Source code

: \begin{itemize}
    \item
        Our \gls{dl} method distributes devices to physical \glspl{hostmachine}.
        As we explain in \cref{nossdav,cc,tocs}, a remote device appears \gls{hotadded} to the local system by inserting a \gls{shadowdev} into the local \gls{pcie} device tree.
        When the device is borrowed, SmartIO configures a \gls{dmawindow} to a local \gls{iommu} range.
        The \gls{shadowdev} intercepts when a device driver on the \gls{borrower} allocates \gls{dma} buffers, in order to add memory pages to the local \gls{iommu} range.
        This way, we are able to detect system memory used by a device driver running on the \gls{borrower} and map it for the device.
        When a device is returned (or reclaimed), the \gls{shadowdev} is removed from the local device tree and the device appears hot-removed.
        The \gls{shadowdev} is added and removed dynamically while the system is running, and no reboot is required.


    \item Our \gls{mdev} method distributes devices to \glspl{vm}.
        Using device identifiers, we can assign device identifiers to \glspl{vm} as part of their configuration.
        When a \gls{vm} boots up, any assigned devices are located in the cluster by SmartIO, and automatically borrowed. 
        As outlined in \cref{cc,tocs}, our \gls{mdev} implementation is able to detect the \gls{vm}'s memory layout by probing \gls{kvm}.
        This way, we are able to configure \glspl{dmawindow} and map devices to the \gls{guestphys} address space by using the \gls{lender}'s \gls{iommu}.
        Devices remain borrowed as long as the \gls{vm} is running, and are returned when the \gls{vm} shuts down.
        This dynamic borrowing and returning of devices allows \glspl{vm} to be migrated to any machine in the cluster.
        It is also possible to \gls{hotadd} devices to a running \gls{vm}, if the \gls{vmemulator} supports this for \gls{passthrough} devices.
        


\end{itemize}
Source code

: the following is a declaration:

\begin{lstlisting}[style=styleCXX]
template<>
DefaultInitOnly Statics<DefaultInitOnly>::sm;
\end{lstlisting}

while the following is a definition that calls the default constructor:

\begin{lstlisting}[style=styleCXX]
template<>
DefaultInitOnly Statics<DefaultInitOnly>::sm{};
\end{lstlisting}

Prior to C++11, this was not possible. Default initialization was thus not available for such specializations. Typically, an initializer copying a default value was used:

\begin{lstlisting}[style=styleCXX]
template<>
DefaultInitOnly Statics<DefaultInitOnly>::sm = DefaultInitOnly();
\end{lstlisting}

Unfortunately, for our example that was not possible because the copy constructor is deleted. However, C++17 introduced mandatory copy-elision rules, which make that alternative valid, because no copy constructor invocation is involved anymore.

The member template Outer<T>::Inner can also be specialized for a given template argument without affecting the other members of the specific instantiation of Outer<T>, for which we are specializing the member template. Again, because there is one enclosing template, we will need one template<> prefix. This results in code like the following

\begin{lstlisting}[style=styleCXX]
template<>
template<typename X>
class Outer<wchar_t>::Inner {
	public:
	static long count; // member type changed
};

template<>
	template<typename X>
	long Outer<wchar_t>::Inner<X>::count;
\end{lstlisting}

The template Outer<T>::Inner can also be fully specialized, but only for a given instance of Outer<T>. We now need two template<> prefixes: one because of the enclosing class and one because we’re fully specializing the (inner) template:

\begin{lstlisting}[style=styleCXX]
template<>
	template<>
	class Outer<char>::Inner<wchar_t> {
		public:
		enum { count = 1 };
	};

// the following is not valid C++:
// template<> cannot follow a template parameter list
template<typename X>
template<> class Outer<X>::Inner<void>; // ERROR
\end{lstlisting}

········

The reply must contain each line of the material, reproduced faithfully.

■ **Response below**
Source code

: \begin{itemize}
    \item
        Our \gls{dl} method distributes devices to physical \glspl{hostmachine}.
        As we explain in \cref{nossdav,cc,tocs}, a remote device appears \gls{hotadded} to the local system by inserting a \gls{shadowdev} into the local \gls{pcie} device tree.
        When the device is borrowed, SmartIO configures a \gls{dmawindow} to a local \gls{iommu} range.
        The \gls{shadowdev} intercepts when a device driver on the \gls{borrower} allocates \gls{dma} buffers, in order to add memory pages to the local \gls{iommu} range.
        This way, we are able to detect system memory used by a device driver running on the \gls{borrower} and map it for the device.
        When a device is returned (or reclaimed), the \gls{shadowdev} is removed from the local device tree and the device appears hot-removed.
        The \gls{shadowdev} is added and removed dynamically while the system is running, and no reboot is required.


    \item Our \gls{mdev} method distributes devices to \glspl{vm}.
        Using device identifiers, we can assign device identifiers to \glspl{vm} as part of their configuration.
        When a \gls{vm} boots up, any assigned devices are located in the cluster by SmartIO, and automatically borrowed. 
        As outlined in \cref{cc,tocs}, our \gls{mdev} implementation is able to detect the \gls{vm}'s memory layout by probing \gls{kvm}.
        This way, we are able to configure \glspl{dmawindow} and map devices to the \gls{guestphys} address space by using the \gls{lender}'s \gls{iommu}.
        Devices remain borrowed as long as the \gls{vm} is running, and are returned when the \gls{vm} shuts down.
        This dynamic borrowing and returning of devices allows \glspl{vm} to be migrated to any machine in the cluster.
        It is also possible to \gls{hotadd} devices to a running \gls{vm}, if the \gls{vmemulator} supports this for \gls{passthrough} devices.
        


\end{itemize}
Source code

: the following is a declaration:

\begin{lstlisting}[style=styleCXX]
template<>
DefaultInitOnly Statics<DefaultInitOnly>::sm;
\end{lstlisting}

while the following is a definition that calls the default constructor:

\begin{lstlisting}[style=styleCXX]
template<>
DefaultInitOnly Statics<DefaultInitOnly>::sm{};
\end{lstlisting}

Prior to C++11, this was not possible. Default initialization was thus not available for such specializations. Typically, an initializer copying a default value was used:

\begin{lstlisting}[style=styleCXX]
template<>
DefaultInitOnly Statics<DefaultInitOnly>::sm = DefaultInitOnly();
\end{lstlisting}

Unfortunately, for our example that was not possible because the copy constructor is deleted. However, C++17 introduced mandatory copy-elision rules, which make that alternative valid, because no copy constructor invocation is involved anymore.

The member template Outer<T>::Inner can also be specialized for a given template argument without affecting the other members of the specific instantiation of Outer<T>, for which we are specializing the member template. Again, because there is one enclosing template, we will need one template<> prefix. This results in code like the following

\begin{lstlisting}[style=styleCXX]
template<>
template<typename X>
class Outer<wchar_t>::Inner {
	public:
	static long count; // member type changed
};

template<>
	template<typename X>
	long Outer<wchar_t>::Inner<X>::count;
\end{lstlisting}

The template Outer<T>::Inner can also be fully specialized, but only for a given instance of Outer<T>. We now need two template<> prefixes: one because of the enclosing class and one because we’re fully specializing the (inner) template:

\begin{lstlisting}[style=styleCXX]
template<>
	template<>
	class Outer<char>::Inner<wchar_t> {
		public:
		enum { count = 1 };
	};

// the following is not valid C++:
// template<> cannot follow a template parameter list
template<typename X>
template<> class Outer<X>::Inner<void>; // ERROR
\end{lstlisting}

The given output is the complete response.